[Items from a dataset]
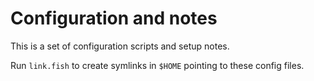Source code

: # Configuration and notes

This is a set of configuration scripts and setup notes.

Run `link.fish` to create symlinks in `$HOME` pointing to these
config files.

◆ The problem:
Although the records above contain pictures, only their text is to be repeated, exactly as given.

◆ Response box:
Source code

: # Configuration and notes

This is a set of configuration scripts and setup notes.

Run `link.fish` to create symlinks in `$HOME` pointing to these
config files.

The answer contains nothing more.